(Stored entries)
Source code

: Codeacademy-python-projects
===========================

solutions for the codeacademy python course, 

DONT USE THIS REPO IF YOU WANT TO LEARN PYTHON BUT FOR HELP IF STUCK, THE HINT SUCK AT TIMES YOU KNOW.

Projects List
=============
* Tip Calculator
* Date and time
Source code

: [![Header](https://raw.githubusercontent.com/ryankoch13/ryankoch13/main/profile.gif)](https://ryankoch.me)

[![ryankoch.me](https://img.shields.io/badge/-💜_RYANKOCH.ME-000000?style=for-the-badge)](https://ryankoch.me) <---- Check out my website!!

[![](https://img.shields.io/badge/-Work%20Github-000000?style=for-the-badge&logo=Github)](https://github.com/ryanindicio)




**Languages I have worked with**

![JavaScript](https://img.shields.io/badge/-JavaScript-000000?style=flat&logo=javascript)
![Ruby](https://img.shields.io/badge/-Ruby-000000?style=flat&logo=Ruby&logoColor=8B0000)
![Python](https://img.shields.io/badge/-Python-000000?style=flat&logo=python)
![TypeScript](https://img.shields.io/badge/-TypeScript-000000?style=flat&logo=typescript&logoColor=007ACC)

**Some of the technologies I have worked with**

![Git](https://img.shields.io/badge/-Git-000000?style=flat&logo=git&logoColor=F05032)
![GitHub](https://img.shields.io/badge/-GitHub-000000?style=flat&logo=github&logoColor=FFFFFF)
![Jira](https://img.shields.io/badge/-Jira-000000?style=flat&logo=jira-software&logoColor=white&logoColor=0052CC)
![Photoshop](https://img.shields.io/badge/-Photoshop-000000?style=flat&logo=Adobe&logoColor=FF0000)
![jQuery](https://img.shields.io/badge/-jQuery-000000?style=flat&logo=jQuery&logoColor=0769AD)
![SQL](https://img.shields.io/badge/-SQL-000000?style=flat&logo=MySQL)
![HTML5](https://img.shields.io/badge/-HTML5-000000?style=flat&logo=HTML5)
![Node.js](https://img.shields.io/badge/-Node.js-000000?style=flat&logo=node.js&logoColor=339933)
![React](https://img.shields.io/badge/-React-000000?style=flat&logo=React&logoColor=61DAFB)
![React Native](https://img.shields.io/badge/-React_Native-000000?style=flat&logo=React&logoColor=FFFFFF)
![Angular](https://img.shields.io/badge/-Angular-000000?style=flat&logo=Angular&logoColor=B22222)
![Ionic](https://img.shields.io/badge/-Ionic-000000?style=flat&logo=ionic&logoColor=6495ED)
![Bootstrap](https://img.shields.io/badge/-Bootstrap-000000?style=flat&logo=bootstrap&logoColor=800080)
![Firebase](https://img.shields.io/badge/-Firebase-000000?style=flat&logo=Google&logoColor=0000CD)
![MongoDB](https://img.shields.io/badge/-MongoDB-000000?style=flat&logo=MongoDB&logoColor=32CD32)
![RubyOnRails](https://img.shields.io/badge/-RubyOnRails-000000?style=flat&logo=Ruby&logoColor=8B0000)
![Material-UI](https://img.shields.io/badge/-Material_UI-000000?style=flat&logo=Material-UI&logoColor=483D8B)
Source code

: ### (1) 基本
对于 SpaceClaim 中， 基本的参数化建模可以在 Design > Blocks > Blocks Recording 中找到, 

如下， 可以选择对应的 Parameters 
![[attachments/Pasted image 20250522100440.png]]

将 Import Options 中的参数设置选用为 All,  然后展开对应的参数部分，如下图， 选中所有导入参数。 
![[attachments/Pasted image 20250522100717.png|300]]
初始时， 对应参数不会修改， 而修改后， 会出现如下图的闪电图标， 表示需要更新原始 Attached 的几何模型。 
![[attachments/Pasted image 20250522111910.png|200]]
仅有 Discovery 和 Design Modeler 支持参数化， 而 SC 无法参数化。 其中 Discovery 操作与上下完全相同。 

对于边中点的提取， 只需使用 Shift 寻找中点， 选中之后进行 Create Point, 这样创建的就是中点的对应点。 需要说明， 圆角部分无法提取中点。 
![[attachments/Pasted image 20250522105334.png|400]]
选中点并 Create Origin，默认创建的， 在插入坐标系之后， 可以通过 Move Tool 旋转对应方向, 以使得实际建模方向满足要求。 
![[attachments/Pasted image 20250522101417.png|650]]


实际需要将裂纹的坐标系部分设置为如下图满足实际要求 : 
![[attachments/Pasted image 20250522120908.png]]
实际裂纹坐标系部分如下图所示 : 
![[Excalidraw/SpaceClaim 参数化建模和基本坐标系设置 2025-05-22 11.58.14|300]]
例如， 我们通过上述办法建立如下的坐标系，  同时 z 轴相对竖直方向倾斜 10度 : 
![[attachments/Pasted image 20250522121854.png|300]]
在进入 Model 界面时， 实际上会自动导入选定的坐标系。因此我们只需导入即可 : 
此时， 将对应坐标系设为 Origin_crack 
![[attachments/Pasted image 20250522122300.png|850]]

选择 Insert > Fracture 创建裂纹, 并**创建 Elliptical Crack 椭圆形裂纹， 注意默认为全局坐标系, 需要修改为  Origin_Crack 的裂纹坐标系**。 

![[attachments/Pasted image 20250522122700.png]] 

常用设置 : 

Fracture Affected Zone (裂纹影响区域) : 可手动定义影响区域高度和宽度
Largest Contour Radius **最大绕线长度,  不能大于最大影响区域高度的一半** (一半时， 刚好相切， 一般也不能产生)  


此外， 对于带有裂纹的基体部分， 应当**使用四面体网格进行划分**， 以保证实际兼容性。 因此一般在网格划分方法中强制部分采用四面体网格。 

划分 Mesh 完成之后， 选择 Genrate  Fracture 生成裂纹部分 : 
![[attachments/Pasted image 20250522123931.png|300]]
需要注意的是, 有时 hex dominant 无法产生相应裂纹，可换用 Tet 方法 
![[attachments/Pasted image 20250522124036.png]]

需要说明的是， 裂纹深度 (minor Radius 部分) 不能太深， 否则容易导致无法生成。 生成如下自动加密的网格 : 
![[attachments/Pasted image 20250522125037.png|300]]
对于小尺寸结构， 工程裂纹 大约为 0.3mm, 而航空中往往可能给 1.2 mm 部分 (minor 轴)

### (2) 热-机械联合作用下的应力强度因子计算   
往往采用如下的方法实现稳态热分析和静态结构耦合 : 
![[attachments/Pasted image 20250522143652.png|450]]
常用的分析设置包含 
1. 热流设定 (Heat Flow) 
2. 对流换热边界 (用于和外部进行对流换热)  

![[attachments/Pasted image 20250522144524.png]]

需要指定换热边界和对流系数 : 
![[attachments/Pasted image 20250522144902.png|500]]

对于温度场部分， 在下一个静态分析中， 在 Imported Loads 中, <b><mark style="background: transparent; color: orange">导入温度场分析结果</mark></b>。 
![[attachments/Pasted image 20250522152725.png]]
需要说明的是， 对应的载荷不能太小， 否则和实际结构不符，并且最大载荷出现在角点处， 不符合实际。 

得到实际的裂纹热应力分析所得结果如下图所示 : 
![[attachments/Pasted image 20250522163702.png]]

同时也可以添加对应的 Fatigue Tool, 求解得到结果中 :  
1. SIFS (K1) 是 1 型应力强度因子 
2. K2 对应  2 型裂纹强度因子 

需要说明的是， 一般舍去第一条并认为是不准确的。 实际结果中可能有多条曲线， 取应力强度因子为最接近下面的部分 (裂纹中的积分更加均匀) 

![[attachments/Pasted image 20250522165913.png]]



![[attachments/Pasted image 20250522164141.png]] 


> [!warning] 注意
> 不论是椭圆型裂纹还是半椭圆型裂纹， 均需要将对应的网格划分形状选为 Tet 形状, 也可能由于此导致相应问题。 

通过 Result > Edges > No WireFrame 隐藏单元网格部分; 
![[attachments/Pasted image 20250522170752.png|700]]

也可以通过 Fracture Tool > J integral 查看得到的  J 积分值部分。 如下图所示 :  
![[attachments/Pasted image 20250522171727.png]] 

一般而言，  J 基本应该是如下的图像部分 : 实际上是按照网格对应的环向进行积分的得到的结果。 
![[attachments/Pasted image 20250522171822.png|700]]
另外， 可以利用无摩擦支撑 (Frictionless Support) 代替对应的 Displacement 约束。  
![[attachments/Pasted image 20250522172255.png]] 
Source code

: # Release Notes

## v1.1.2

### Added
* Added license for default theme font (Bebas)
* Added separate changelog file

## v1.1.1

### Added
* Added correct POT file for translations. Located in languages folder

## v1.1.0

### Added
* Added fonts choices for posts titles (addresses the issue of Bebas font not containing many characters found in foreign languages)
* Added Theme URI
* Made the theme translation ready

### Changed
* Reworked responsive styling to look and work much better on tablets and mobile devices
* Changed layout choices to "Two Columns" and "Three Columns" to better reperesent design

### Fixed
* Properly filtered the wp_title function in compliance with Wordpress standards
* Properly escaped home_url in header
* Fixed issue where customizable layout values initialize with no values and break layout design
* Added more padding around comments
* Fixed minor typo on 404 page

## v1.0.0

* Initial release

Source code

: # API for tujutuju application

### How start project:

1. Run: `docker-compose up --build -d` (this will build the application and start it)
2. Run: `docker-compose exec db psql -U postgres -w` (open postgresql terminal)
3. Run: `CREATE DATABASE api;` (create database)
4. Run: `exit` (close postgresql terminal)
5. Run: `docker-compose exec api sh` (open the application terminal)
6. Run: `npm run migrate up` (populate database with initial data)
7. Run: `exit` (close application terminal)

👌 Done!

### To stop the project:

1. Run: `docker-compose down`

__Aim of the task__. In the data above, which lines lie between the line with "此时， 将对应坐标系设为 Origin_crack" and the line with "2. 对流换热边界 (用于和外部进行对流换热)", inclusive? Print those lines exactly and nothing else.

__Expected output__.
此时， 将对应坐标系设为 Origin_crack 
![[attachments/Pasted image 20250522122300.png|850]]

选择 Insert > Fracture 创建裂纹, 并**创建 Elliptical Crack 椭圆形裂纹， 注意默认为全局坐标系, 需要修改为  Origin_Crack 的裂纹坐标系**。 

![[attachments/Pasted image 20250522122700.png]] 

常用设置 : 

Fracture Affected Zone (裂纹影响区域) : 可手动定义影响区域高度和宽度
Largest Contour Radius **最大绕线长度,  不能大于最大影响区域高度的一半** (一半时， 刚好相切， 一般也不能产生)  


此外， 对于带有裂纹的基体部分， 应当**使用四面体网格进行划分**， 以保证实际兼容性。 因此一般在网格划分方法中强制部分采用四面体网格。 

划分 Mesh 完成之后， 选择 Genrate  Fracture 生成裂纹部分 : 
![[attachments/Pasted image 20250522123931.png|300]]
需要注意的是, 有时 hex dominant 无法产生相应裂纹，可换用 Tet 方法 
![[attachments/Pasted image 20250522124036.png]]

需要说明的是， 裂纹深度 (minor Radius 部分) 不能太深， 否则容易导致无法生成。 生成如下自动加密的网格 : 
![[attachments/Pasted image 20250522125037.png|300]]
对于小尺寸结构， 工程裂纹 大约为 0.3mm, 而航空中往往可能给 1.2 mm 部分 (minor 轴)

### (2) 热-机械联合作用下的应力强度因子计算   
往往采用如下的方法实现稳态热分析和静态结构耦合 : 
![[attachments/Pasted image 20250522143652.png|450]]
常用的分析设置包含 
1. 热流设定 (Heat Flow) 
2. 对流换热边界 (用于和外部进行对流换热)  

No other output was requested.